I commented as much to a car design expert I was chatting to about a completely separate project. He replied that he has the most respect for Chrysler’s design team anywhere in the industry “they do so much with so little – finances, manpower, brand.”

It may look good, but the ergonomics are maybe not quite there yet. One particular gripe I had was the way the top of steering wheel rim blocked the speedo at freeway speeds – the difference between being a mobile obstacle for other traffic and attracting the attention of the California Highway Patrol was totally invisible unless I altered my seating position or craned my neck — surprising, given my average height and build. The console screen seemed rather odd to me; air conditioning and ventilation have independent intuitive controls, but switching on the heated seats required screen interaction. The doors appear to open wider than the Grand Canyon. When seated, I had to lean right out of the car to reach the door and pull it closed. Not perfect, then, but a lovely place to be, with a quality feel, and some sparkle to the design.

So enough about the sizzle, how about the steak? Well, there’s a new eight-speed auto transition, and it is a joy. My fear with these transmissions is that the car is continually shifting, changing its mind about which gear it needs to be in. A car which downshifts two gears when you breathe on the throttle to climb a hill is an irritating travel companion, however the big Chrysler remains composed until really caned. It wafts down the road, whether rolling at 30mph or 80, yet is torquey enough to change speed to easily keep up with and pass other traffic without hurting its civilized demeanor. Perhaps it is my ineptitude, but I struggled with the shift lever both in this Chrysler and in a 2013 BMW 320 diesel I had in Europe recently, neither seemed able to swiftly transition from reverse to drive without brake and button pressing being perfectly co-ordinated.

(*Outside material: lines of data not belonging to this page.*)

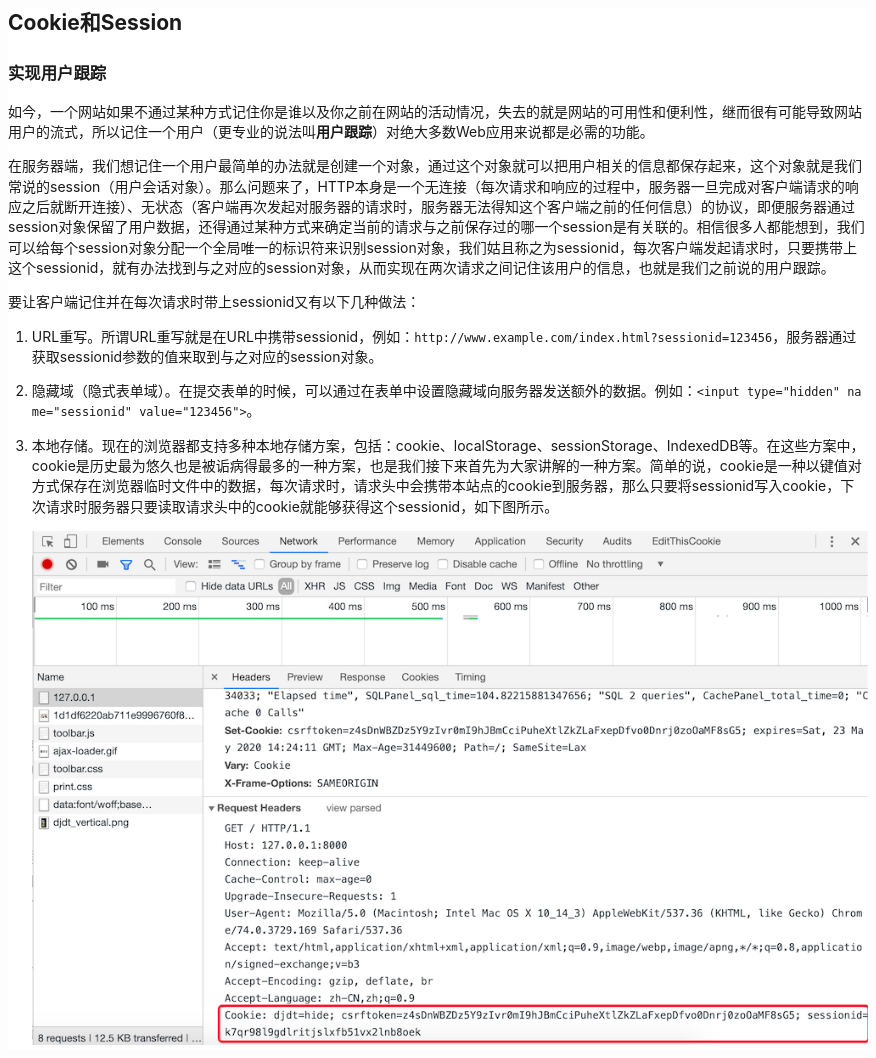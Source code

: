 ## Cookie和Session

### 实现用户跟踪

如今，一个网站如果不通过某种方式记住你是谁以及你之前在网站的活动情况，失去的就是网站的可用性和便利性，继而很有可能导致网站用户的流式，所以记住一个用户（更专业的说法叫**用户跟踪**）对绝大多数Web应用来说都是必需的功能。

在服务器端，我们想记住一个用户最简单的办法就是创建一个对象，通过这个对象就可以把用户相关的信息都保存起来，这个对象就是我们常说的session（用户会话对象）。那么问题来了，HTTP本身是一个无连接（每次请求和响应的过程中，服务器一旦完成对客户端请求的响应之后就断开连接）、无状态（客户端再次发起对服务器的请求时，服务器无法得知这个客户端之前的任何信息）的协议，即便服务器通过session对象保留了用户数据，还得通过某种方式来确定当前的请求与之前保存过的哪一个session是有关联的。相信很多人都能想到，我们可以给每个session对象分配一个全局唯一的标识符来识别session对象，我们姑且称之为sessionid，每次客户端发起请求时，只要携带上这个sessionid，就有办法找到与之对应的session对象，从而实现在两次请求之间记住该用户的信息，也就是我们之前说的用户跟踪。

要让客户端记住并在每次请求时带上sessionid又有以下几种做法：

1. URL重写。所谓URL重写就是在URL中携带sessionid，例如：`http://www.example.com/index.html?sessionid=123456`，服务器通过获取sessionid参数的值来取到与之对应的session对象。

2. 隐藏域（隐式表单域）。在提交表单的时候，可以通过在表单中设置隐藏域向服务器发送额外的数据。例如：`<input type="hidden" name="sessionid" value="123456">`。

3. 本地存储。现在的浏览器都支持多种本地存储方案，包括：cookie、localStorage、sessionStorage、IndexedDB等。在这些方案中，cookie是历史最为悠久也是被诟病得最多的一种方案，也是我们接下来首先为大家讲解的一种方案。简单的说，cookie是一种以键值对方式保存在浏览器临时文件中的数据，每次请求时，请求头中会携带本站点的cookie到服务器，那么只要将sessionid写入cookie，下次请求时服务器只要读取请求头中的cookie就能够获得这个sessionid，如下图所示。

   ![](./res/sessionid_from_cookie.png)
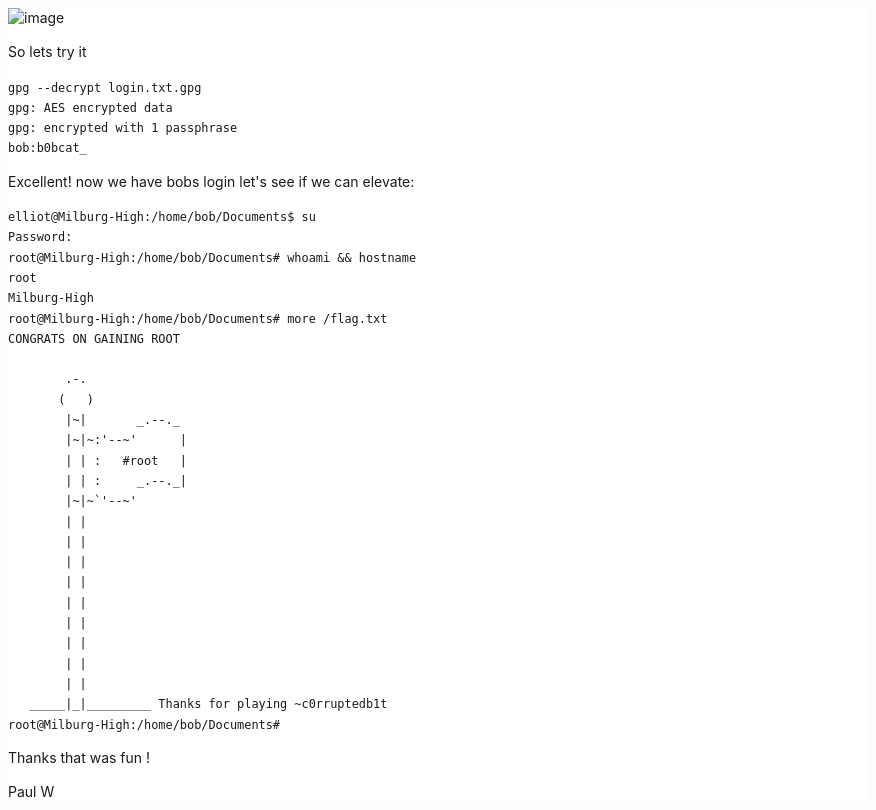 ![image](images/bobctf/harpocrates.png)

So lets try it
```
gpg --decrypt login.txt.gpg                                                                                                                                              
gpg: AES encrypted data
gpg: encrypted with 1 passphrase
bob:b0bcat_
```
Excellent! now we have bobs login let's see if we can elevate:

```
elliot@Milburg-High:/home/bob/Documents$ su
Password:
root@Milburg-High:/home/bob/Documents# whoami && hostname
root
Milburg-High
root@Milburg-High:/home/bob/Documents# more /flag.txt
CONGRATS ON GAINING ROOT

        .-.
       (   )
        |~|       _.--._
        |~|~:'--~'      |
        | | :   #root   |
        | | :     _.--._|
        |~|~`'--~'
        | |
        | |
        | |
        | |
        | |
        | |
        | |
        | |
        | |
   _____|_|_________ Thanks for playing ~c0rruptedb1t
root@Milburg-High:/home/bob/Documents#
```

Thanks that was fun !

Paul W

For a moment, I found myself feeling that perhaps this car needs a bench seat: and in that thought, the 300s true colors can be seen. This is a big ‘mrcan see-dan, and I for one congratulate Chrysler for producing something which is not trying to impersonate German sports saloons, but with different virtues, and a different character. The 300 has gravitas, presence, and more than a bit of swagger – “Imported From Detroit” and all that – and that made me want to try the SRT model. This is a good car by any measure, but I should add that I completed my drive in an old fox Mustang — need I tell you which car was more memorable and fun?